Counting Counts for Something
Friday, November 19, 2004
So after exit polling went 0 for 3 on Election Day, news groups plan to "delay distribution of data for several hours on future election days." The article is slightly unclear, but seems to be saying that data will be collected over the whole day before being released. (But if that's done, it wouldn't constitute a "delay" of the results, but a wait for complete results, right?)
The article also mentions that there will be a query into whether flawed methodology might have caused inaccurate results and that the news organizations will try harder to stop leaks.
Humorously enough, though, an official involved in looking into the problem points his finger at ... the blogosphere! "There were an awful lot of people on the Internet talking about things they don't understand ... First wave exit poll data is not terribly accurate." Said Sheldon Gawiser, head of the news organizations' steering committee, talking about something he doesn't understand: how the open exchange of information in the blogosphere quickly leads to the debunking of flawed theories and of bad information. For my part, I recall how I learned of the early exit polling data that showed Kerry winning in a landslide via the internet. Soon after, the same blog expressed misgivings over the quality of the data!
Another flaw in the article lies in its focus on just the prediction of the winner of the election: "Those first numbers reflect only interviews with people who have voted in the morning. By delaying release of numbers until between 4 p.m. and 6 p.m., pollsters will have talked to more people and, it is presumed, have a more accurate snapshot of the electorate ..." But what about the other mistakes that were uncovered in the exit polls, namely the high Hispanic vote for Bush and the bad questioning methods that led to the myth that "moral values voters" tipped the election for Bush? Without serious changes in their methodology aside from waiting for "more complete results," the exit pollers won't be any more accurate next time.

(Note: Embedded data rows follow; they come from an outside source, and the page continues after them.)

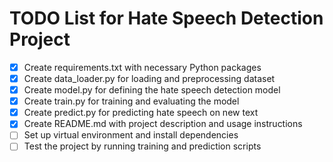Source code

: # TODO List for Hate Speech Detection Project

- [x] Create requirements.txt with necessary Python packages
- [x] Create data_loader.py for loading and preprocessing dataset
- [x] Create model.py for defining the hate speech detection model
- [x] Create train.py for training and evaluating the model
- [x] Create predict.py for predicting hate speech on new text
- [x] Create README.md with project description and usage instructions
- [ ] Set up virtual environment and install dependencies
- [ ] Test the project by running training and prediction scripts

The actual conduct of Old Media on Election Day seems to contradict this display of a passion for accuracy. I still remember the call of Florida for Gore before the polls in the Bush-leaning panhandle closed on Election Day 2000. And I remember waiting up for Ohio to be called for Bush long after similar-sized Pennsylvania had been called for Kerry (and by a smaller margin than Bush had in Ohio) in 2004. I can perhaps be forgiven for being cynical when I see an article like this. It looks too much like the Old Media are making a big deal over the appearance of objectivity so they can be in a better position to try to affect the outcome of the next election with phoney results. But I suspect that the blogosphere will prove not only nimble in the next race, but possessed of a long memory. The exit polls will likely carry less weight next time.
Certainly, there can be lessons gleaned from the last election that can make exit polling a more accurate predictor of the results of the election, but it will always be just a statistical sample and subject to the discretion -- and therefore the errors or prejudices -- of the pollster. This is the same reason the idea of "correcting" the 2000 Census by statistical methods was rejected.
What is it that Democrats and their allies have against counting? I think I just answered my own question. Regardless of how well exit polling can predict an election, the election itself is the only poll that really counts.